*** Begin section ***

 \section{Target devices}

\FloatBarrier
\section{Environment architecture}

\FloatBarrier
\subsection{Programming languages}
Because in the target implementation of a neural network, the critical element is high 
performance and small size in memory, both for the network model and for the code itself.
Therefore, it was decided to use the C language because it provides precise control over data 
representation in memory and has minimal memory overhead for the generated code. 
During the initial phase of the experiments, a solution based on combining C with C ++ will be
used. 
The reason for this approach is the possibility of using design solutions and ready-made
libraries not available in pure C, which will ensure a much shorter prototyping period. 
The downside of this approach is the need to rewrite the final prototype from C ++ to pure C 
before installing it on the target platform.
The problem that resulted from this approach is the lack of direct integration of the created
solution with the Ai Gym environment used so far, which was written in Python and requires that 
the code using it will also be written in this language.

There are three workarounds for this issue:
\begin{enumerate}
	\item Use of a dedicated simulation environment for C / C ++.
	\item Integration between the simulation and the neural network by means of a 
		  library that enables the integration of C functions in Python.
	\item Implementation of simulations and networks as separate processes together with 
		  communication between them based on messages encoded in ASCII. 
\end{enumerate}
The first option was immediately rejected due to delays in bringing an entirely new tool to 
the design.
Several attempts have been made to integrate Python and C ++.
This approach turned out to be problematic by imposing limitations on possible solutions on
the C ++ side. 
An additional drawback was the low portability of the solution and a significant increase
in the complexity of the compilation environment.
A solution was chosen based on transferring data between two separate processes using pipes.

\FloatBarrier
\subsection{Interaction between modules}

*** End section ***
*** Begin section ***

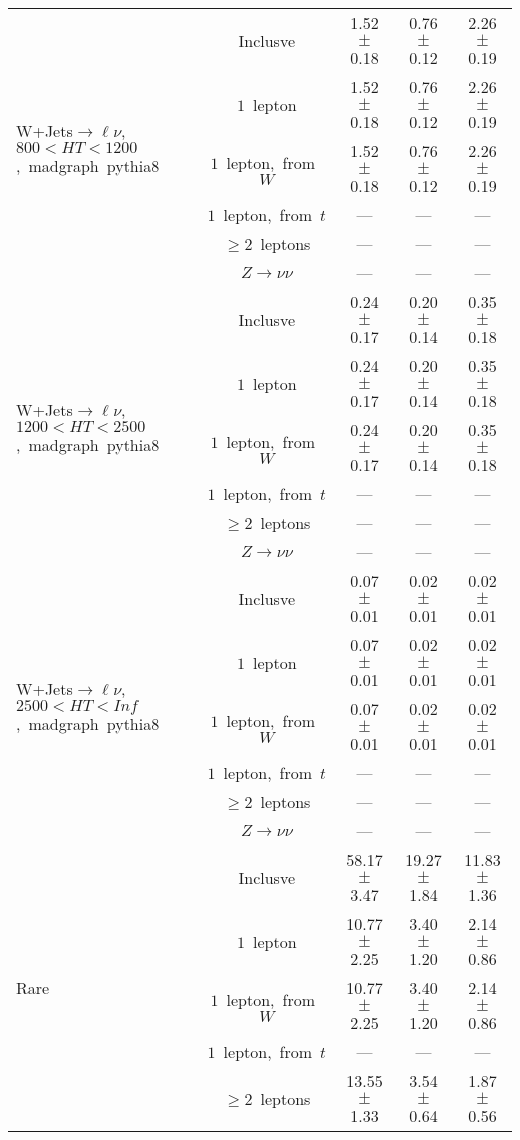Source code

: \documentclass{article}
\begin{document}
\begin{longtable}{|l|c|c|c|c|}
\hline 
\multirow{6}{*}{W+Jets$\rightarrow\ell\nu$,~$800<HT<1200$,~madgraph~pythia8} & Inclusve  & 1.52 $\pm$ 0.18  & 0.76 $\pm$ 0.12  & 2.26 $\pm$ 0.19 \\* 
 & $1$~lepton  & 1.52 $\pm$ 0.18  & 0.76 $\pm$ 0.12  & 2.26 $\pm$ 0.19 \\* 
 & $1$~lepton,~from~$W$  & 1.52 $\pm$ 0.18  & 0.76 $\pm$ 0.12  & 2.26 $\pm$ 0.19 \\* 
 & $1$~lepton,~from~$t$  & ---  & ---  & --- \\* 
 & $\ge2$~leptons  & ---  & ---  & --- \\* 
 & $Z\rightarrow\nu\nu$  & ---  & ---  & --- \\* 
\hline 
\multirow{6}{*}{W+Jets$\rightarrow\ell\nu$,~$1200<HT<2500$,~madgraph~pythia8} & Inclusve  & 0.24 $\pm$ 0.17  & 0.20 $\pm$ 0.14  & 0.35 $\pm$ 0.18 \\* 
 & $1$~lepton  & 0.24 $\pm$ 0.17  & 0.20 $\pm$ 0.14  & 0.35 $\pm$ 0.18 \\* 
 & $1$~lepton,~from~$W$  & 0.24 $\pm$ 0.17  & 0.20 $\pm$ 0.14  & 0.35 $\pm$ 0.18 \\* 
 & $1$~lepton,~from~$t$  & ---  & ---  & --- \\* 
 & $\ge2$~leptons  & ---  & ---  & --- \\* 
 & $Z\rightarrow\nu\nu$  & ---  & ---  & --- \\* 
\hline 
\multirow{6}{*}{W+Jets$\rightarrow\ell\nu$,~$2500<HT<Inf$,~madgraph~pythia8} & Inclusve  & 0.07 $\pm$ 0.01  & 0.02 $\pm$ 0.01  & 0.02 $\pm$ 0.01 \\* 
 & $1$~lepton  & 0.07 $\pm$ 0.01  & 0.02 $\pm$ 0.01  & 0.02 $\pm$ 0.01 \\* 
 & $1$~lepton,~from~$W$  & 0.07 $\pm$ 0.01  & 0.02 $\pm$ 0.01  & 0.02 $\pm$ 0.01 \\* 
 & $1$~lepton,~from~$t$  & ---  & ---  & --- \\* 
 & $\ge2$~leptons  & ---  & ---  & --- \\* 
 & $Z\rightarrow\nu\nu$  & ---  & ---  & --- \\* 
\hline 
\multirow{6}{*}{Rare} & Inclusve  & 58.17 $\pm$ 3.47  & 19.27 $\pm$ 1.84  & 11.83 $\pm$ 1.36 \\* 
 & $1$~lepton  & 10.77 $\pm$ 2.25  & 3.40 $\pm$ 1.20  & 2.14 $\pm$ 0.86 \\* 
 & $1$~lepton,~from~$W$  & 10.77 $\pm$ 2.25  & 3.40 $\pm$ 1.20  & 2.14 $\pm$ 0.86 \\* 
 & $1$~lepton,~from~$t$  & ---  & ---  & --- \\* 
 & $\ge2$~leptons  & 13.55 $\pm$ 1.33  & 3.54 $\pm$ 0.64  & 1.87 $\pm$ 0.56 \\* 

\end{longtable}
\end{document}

*** End section ***

Task item ▸ Out of the records above, pick each line that contains the string "approach".

Your response ▸
The reason for this approach is the possibility of using design solutions and ready-made
The downside of this approach is the need to rewrite the final prototype from C ++ to pure C 
The problem that resulted from this approach is the lack of direct integration of the created
This approach turned out to be problematic by imposing limitations on possible solutions on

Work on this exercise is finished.